Given information
===

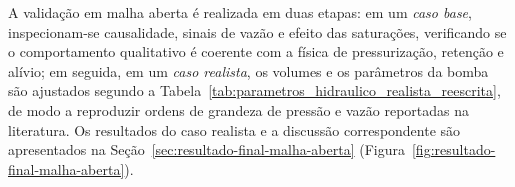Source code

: \begin{table}[htbp]
\end{table}

A validação em malha aberta é realizada em duas etapas: em um \emph{caso base}, inspecionam-se causalidade, sinais de vazão e efeito das saturações, verificando se o comportamento qualitativo é coerente com a física de pressurização, retenção e alívio; em seguida, em um \emph{caso realista}, os volumes e os parâmetros da bomba são ajustados segundo a Tabela~\ref{tab:parametros_hidraulico_realista_reescrita}, de modo a reproduzir ordens de grandeza de pressão e vazão reportadas na literatura. Os resultados do caso realista e a discussão correspondente são apresentados na Seção~\ref{sec:resultado-final-malha-aberta} (Figura~\ref{fig:resultado-final-malha-aberta}).



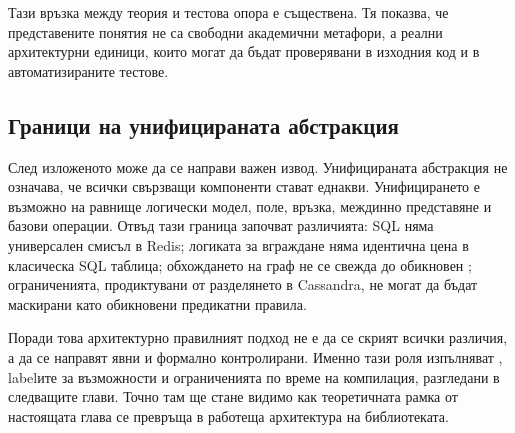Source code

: Тази връзка между теория и тестова опора е съществена. Тя показва, че представените понятия не са свободни академични метафори, а реални архитектурни единици, които могат да бъдат проверявани в изходния код и в автоматизираните тестове.

\subsection{Граници на унифицираната абстракция}

След изложеното може да се направи важен извод. Унифицираната абстракция не означава, че всички свързващи компоненти стават еднакви. Унифицирането е възможно на равнище логически модел, поле, връзка, междинно представяне и базови операции. Отвъд тази граница започват различията: SQL  няма универсален смисъл в Redis; логиката за вграждане няма идентична цена в класическа SQL таблица; обхождането на граф не се свежда до обикновен ; ограниченията, продиктувани от разделянето в Cassandra, не могат да бъдат маскирани като обикновени предикатни правила.

Поради това архитектурно правилният подход не е да се скрият всички различия, а да се направят явни и формално контролирани. Именно тази роля изпълняват , labelите за възможности и ограниченията по време на компилация, разгледани в следващите глави. Точно там ще стане видимо как теоретичната рамка от настоящата глава се превръща в работеща архитектура на библиотеката.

===

The expected output is every entry, retyped exactly, with all pictures removed.

Source code

: \begin{table}[htbp]
\end{table}

A validação em malha aberta é realizada em duas etapas: em um \emph{caso base}, inspecionam-se causalidade, sinais de vazão e efeito das saturações, verificando se o comportamento qualitativo é coerente com a física de pressurização, retenção e alívio; em seguida, em um \emph{caso realista}, os volumes e os parâmetros da bomba são ajustados segundo a Tabela~\ref{tab:parametros_hidraulico_realista_reescrita}, de modo a reproduzir ordens de grandeza de pressão e vazão reportadas na literatura. Os resultados do caso realista e a discussão correspondente são apresentados na Seção~\ref{sec:resultado-final-malha-aberta} (Figura~\ref{fig:resultado-final-malha-aberta}).



Source code

: Тази връзка между теория и тестова опора е съществена. Тя показва, че представените понятия не са свободни академични метафори, а реални архитектурни единици, които могат да бъдат проверявани в изходния код и в автоматизираните тестове.

\subsection{Граници на унифицираната абстракция}

След изложеното може да се направи важен извод. Унифицираната абстракция не означава, че всички свързващи компоненти стават еднакви. Унифицирането е възможно на равнище логически модел, поле, връзка, междинно представяне и базови операции. Отвъд тази граница започват различията: SQL  няма универсален смисъл в Redis; логиката за вграждане няма идентична цена в класическа SQL таблица; обхождането на граф не се свежда до обикновен ; ограниченията, продиктувани от разделянето в Cassandra, не могат да бъдат маскирани като обикновени предикатни правила.

Поради това архитектурно правилният подход не е да се скрият всички различия, а да се направят явни и формално контролирани. Именно тази роля изпълняват , labelите за възможности и ограниченията по време на компилация, разгледани в следващите глави. Точно там ще стане видимо как теоретичната рамка от настоящата глава се превръща в работеща архитектура на библиотеката.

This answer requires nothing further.